Да, все осталось на своих местах, и Люций немного расслабился.
Не заметив ничего необычного, он еще раз крутанул мечи, бессознательно демонстрируя свое искусство, а затем убрал их в золоченые ножны, украшенные ониксом, которые висели у изголовья кровати. Его дыхание участилось, мышцы горели, а сердце выбивало такую дробь о грудную клетку, как будто Люций изнемогал от усталости после тренировочного поединка с самим примархом.
Ощущение доставило ему удивительное наслаждение, но рассеялось так же быстро, как и возникло.
Как и всегда бывало в подобных случаях, радость сменилась горьким разочарованием. Он поднял руку, прикоснулся к своему лицу. Твердые шрамы, крест-накрест пересекавшие некогда безупречные черты, вызвали у него одновременно облегчение и отвращение. Он сам изуродовал свою внешность кинжалом и стеклом, но первым удар нанес Локен. Люций на серебристом лезвии меча своего примарха дал страшную клятву так же обезобразить лицо Лунного Волка, но Локен погиб, обратившись в пепел на руинах мертвого мира.
Меч с серебристым лезвием подарил ему примарх Фулгрим, когда звезда Люция взошла и засияла, не уступая блеску Юлия Каэсорона и Мария Вайросеана.
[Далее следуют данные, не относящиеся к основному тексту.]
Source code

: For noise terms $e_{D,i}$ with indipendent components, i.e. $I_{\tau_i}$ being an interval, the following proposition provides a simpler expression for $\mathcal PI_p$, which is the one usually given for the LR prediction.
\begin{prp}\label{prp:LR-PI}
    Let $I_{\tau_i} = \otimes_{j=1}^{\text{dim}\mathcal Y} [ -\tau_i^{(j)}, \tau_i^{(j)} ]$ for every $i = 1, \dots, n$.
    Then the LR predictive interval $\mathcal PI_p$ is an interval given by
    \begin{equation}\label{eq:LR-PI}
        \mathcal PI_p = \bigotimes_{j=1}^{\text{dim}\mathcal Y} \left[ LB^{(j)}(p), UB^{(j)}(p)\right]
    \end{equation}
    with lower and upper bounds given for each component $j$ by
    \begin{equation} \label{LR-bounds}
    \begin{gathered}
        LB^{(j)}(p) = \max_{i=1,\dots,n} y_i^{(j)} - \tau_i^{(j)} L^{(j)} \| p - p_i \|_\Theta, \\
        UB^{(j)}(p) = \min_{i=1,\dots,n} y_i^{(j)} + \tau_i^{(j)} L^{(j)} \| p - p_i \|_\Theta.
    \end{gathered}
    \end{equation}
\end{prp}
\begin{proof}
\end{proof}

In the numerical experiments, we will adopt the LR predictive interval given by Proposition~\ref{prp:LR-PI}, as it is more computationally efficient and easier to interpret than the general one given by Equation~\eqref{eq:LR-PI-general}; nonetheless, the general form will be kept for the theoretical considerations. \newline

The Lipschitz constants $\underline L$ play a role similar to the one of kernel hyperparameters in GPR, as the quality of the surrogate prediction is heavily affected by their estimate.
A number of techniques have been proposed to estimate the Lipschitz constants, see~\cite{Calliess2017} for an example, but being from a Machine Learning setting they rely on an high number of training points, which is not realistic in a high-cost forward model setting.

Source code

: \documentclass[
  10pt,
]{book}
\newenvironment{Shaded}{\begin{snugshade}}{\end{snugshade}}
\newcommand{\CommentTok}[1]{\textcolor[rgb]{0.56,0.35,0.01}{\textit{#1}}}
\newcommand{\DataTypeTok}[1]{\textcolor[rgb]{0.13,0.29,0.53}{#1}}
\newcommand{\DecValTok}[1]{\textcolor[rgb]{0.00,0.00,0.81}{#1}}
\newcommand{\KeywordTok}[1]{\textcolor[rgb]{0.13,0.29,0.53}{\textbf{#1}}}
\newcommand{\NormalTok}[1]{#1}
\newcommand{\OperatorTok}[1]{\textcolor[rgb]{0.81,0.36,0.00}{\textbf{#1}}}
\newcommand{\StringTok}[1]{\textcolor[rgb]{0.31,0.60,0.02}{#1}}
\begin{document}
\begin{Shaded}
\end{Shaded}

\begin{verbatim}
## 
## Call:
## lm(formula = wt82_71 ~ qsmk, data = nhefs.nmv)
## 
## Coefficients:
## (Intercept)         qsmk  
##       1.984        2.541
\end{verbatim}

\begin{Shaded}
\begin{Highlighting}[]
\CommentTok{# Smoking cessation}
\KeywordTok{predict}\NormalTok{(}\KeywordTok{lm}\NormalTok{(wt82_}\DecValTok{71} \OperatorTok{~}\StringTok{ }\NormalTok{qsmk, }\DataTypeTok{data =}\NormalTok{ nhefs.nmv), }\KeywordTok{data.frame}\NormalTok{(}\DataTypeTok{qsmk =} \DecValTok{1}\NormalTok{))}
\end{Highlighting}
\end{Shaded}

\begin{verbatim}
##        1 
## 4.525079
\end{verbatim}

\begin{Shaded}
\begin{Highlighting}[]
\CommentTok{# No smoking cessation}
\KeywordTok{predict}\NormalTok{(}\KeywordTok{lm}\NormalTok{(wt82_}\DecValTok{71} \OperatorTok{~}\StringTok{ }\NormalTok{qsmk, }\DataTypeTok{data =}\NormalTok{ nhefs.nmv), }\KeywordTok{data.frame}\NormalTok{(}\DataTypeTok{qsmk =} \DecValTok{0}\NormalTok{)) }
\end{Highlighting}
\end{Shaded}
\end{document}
Тогда же первый капитан предложил ему другое помещение, расположенное ближе к бьющемуся сердцу легиона, но Люций предпочел остаться в давным-давно отведенной ему комнате.
По правде говоря, он с презрением относился к Каэсорону, и отказ, вызвавший в глазах капитана огонь негодования, доставил ему мгновенное наслаждение. Даже теперь он с удовольствием вспоминал тот момент и гнев Каэсорона.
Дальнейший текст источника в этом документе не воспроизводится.